Before we have ceased to wonder at the waterworks, the Highlands of Scarboro are hanging overhead. Scarboro Heights, Scarboro Bluffs, call them what you will, these clay cliffs are unique masterpieces of nature. Gouged and scored by the rains of centuries into gullies and gables, revetments and ravines, in places these Highlands are shaggy with birch and poplar and willow, occasional fir or scrub oak, wild apple, wild cherry, and fruited sumach, gorgeous in dark green fernlike fronds slashed with scarlet and crimson plush. In others, as at the Dutch Churches, they are bare as the Needles in the English Channel, and sometimes as strikingly colored as the cliffs in Alum Bay. Pinnacles, spires, chimneys, walls and roofs have been chiseled by sun and rain and frost in ever-changing architecture. Here and there a tree, a bush, or even a plant, thatches an area not one yard square, its exposed roots now the sole protection of the sides of the pylon the elements have carved away.
From the narrow beach, or from a canoe skirting the shore, these cliffs of clay and sand are impressive, even oppressive, as they blot out half the northwestern sky. From the deck on the dancing waves they are fantastic fairyland. At any distance it can be noted that their height close-in is only a first step towards great elevation. As high again above it, but sometimes miles farther inland, rises the second step, tree-plumed, cleared in steep fields which zigzag down to the plateau where rise century-old elms and farm houses with their orchards as ancient, among recently built residences and summer pleasure clubs.
Very high against the sky gleams the cross of St. Augustine above the lofty cupola of the seminary. Higher still rises the homely ridge of the Scarboro Hogback, long the wailing wall for locomotive firemen, three hundred feet above the track level of Toronto Harbor.
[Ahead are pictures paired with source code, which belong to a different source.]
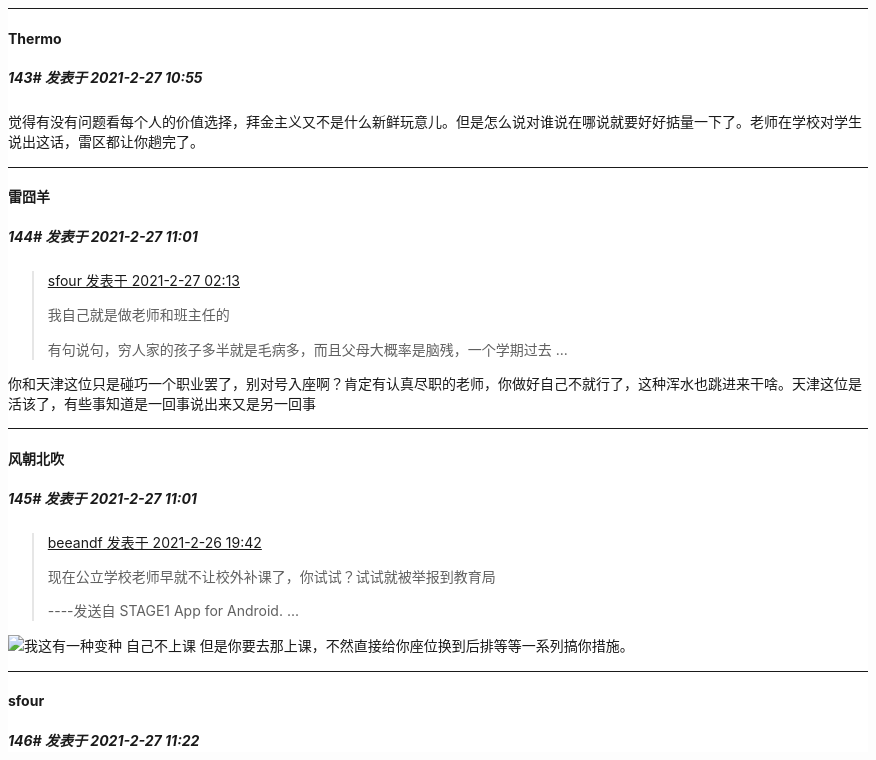 


*****

####  Thermo  
##### 143#       发表于 2021-2-27 10:55




觉得有没有问题看每个人的价值选择，拜金主义又不是什么新鲜玩意儿。但是怎么说对谁说在哪说就要好好掂量一下了。老师在学校对学生说出这话，雷区都让你趟完了。







*****

####  雷囧羊  
##### 144#       发表于 2021-2-27 11:01



<blockquote><a href="httphttps://bbs.saraba1st.com/2b/forum.php?mod=redirect&amp;goto=findpost&amp;pid=50454366&amp;ptid=1989932" target="_blank">sfour 发表于 2021-2-27 02:13</a>

我自己就是做老师和班主任的


有句说句，穷人家的孩子多半就是毛病多，而且父母大概率是脑残，一个学期过去 ...</blockquote>
你和天津这位只是碰巧一个职业罢了，别对号入座啊？肯定有认真尽职的老师，你做好自己不就行了，这种浑水也跳进来干啥。天津这位是活该了，有些事知道是一回事说出来又是另一回事







*****

####  风朝北吹  
##### 145#       发表于 2021-2-27 11:01



<blockquote><a href="httphttps://bbs.saraba1st.com/2b/forum.php?mod=redirect&amp;goto=findpost&amp;pid=50450482&amp;ptid=1989932" target="_blank">beeandf 发表于 2021-2-26 19:42</a>

现在公立学校老师早就不让校外补课了，你试试？试试就被举报到教育局


----发送自 STAGE1 App for Android. ...</blockquote>
<img src="https://static.saraba1st.com/image/smiley/face2017/006.png" referrerpolicy="no-referrer">我这有一种变种 自己不上课 但是你要去那上课，不然直接给你座位换到后排等等一系列搞你措施。







*****

####  sfour  
##### 146#       发表于 2021-2-27 11:22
These ravines, like the covered-ways in Sussex, were smuggling tracks up which such necessities of pioneer life as salt and tea and sugar were carried on men's backs in the brave days of the Yankee Freetraders, Scarboro Blades and Highland Rangers. They could put their slip-keel schooners on the beach under the beetling banks, unload them and push off before Her Majesty's Customs in Toronto got up in the morning.
The creek mouths were also used, but careful smugglers avoided these, for they were more easily watched and legitimate traffic was using them for shipbuilding sites and export harbors. Pioneer steamers and schooners one large enough to be a three-master, were built around Highland Creek, Port Union and the Rouge.
As we wing on, the Highlands die down mile by mile and recede into a bay from which Centre Point thrusts a flat-topped, seamed and shaven front, high enough still to command respect. Then Highland Creek, with its stories of buried treasure and its billions in war goods thundering over its double-spanned bridge at a train-a-minute, sometimes, day and night. Then vanished Port Union, marked yet by its water tank and half a dozen houses. More hogbacks, of diminished height, around where the Rouge runs red to the lake, and then Petticoat Creek trips daintily through lush woods.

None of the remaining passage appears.